◆ **Assigned task**
Only the number is needed: how many lines of the entries below contain the word "kustomize".

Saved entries
/---
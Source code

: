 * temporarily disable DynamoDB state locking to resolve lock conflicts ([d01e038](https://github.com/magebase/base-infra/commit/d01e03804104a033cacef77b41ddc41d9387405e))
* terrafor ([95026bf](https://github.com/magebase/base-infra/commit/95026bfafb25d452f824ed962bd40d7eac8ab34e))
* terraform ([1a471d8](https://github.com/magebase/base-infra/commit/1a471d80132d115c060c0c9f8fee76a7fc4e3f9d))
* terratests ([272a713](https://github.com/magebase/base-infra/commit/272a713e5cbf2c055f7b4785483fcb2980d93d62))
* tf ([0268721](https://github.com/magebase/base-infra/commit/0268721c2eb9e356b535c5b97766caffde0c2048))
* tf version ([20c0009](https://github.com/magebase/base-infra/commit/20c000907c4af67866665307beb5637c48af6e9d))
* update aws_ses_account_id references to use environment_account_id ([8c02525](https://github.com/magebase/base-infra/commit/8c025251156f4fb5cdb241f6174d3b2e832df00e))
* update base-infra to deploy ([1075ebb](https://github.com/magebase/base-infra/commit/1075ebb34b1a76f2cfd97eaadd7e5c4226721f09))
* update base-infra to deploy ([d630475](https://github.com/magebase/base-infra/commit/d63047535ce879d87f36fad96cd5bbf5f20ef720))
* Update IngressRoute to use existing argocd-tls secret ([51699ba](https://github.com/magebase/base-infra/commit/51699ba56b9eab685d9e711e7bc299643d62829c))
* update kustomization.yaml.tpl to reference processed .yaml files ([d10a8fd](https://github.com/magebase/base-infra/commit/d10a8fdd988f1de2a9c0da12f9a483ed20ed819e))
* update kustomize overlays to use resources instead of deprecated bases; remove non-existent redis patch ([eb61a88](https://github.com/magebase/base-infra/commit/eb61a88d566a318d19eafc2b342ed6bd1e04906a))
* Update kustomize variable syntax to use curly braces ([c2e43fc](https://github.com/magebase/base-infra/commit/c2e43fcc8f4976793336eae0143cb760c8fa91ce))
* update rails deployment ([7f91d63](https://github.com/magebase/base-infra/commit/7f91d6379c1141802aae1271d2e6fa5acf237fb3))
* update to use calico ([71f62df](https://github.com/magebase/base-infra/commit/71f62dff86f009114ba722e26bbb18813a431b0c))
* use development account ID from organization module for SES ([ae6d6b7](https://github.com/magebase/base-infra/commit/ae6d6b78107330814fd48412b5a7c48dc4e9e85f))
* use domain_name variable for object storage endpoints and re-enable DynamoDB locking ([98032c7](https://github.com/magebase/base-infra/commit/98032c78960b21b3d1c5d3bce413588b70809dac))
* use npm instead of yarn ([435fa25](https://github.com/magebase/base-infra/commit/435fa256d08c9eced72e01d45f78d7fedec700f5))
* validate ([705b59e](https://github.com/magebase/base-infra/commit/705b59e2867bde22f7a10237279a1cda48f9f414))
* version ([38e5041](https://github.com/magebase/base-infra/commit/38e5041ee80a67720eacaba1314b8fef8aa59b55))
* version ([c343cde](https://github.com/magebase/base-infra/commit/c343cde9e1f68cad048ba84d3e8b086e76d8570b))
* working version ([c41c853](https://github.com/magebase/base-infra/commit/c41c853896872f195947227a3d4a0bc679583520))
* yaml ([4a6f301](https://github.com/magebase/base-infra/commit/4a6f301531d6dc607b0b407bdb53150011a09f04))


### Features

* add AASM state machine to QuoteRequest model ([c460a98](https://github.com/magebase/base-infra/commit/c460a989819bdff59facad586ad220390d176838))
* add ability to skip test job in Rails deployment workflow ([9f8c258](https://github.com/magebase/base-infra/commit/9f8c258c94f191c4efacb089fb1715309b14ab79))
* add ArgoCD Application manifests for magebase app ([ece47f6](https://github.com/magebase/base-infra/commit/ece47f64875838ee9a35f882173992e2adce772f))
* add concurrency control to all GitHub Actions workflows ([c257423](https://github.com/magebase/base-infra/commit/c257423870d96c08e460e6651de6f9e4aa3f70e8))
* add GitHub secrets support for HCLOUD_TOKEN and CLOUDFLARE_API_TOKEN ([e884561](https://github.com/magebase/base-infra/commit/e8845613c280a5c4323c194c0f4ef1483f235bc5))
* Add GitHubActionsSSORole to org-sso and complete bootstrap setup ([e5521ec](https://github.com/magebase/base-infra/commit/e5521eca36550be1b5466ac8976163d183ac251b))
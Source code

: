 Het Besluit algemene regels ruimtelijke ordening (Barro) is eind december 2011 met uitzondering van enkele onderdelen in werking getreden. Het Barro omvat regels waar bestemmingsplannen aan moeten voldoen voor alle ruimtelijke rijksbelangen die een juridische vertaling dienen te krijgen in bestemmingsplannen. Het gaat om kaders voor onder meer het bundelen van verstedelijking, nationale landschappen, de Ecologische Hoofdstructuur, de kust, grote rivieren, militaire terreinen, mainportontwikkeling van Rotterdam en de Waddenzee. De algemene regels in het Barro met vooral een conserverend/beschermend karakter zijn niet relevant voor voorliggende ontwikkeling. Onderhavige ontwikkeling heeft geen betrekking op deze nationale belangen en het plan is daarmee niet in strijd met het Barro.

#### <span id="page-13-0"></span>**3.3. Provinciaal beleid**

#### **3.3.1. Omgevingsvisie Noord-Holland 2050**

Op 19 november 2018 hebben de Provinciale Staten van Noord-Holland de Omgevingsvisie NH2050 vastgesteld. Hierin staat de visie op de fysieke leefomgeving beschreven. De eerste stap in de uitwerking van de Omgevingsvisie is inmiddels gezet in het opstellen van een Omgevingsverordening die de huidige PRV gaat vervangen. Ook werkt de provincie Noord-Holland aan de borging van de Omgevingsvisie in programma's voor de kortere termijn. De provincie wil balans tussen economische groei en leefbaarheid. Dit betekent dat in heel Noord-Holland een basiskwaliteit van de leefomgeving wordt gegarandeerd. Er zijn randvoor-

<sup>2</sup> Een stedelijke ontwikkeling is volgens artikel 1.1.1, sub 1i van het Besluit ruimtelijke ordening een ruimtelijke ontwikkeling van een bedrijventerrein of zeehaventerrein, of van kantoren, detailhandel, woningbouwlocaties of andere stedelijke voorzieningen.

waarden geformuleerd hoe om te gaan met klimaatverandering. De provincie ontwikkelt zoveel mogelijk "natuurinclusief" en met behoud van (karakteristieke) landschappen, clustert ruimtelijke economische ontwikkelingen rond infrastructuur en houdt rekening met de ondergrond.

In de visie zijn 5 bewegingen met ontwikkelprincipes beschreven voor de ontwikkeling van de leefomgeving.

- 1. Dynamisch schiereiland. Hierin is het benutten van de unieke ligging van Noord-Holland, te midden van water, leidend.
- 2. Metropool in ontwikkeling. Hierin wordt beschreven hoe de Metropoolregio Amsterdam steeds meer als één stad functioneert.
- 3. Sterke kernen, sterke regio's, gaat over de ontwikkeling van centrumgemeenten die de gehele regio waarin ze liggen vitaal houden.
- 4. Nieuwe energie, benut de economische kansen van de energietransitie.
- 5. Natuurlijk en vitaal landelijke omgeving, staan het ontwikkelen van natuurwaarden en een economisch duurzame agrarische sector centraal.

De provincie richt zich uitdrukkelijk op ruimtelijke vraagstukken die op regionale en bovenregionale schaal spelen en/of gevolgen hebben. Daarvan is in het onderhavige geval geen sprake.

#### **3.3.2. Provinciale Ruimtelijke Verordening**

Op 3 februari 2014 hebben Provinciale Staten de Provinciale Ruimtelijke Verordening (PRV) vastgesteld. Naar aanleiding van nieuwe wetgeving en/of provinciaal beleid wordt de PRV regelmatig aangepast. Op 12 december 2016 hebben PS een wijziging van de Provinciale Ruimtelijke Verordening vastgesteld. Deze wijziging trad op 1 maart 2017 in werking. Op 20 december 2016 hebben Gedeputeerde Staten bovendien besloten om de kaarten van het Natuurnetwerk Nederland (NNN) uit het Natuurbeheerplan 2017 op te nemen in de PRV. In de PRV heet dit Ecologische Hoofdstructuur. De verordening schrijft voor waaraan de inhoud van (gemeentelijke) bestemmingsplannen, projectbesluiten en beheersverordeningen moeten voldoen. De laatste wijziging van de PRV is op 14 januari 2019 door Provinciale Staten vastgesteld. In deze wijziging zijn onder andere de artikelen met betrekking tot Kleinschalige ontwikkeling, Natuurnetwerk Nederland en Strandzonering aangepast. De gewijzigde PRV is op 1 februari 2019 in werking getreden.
\---
◆ **Expected output**
2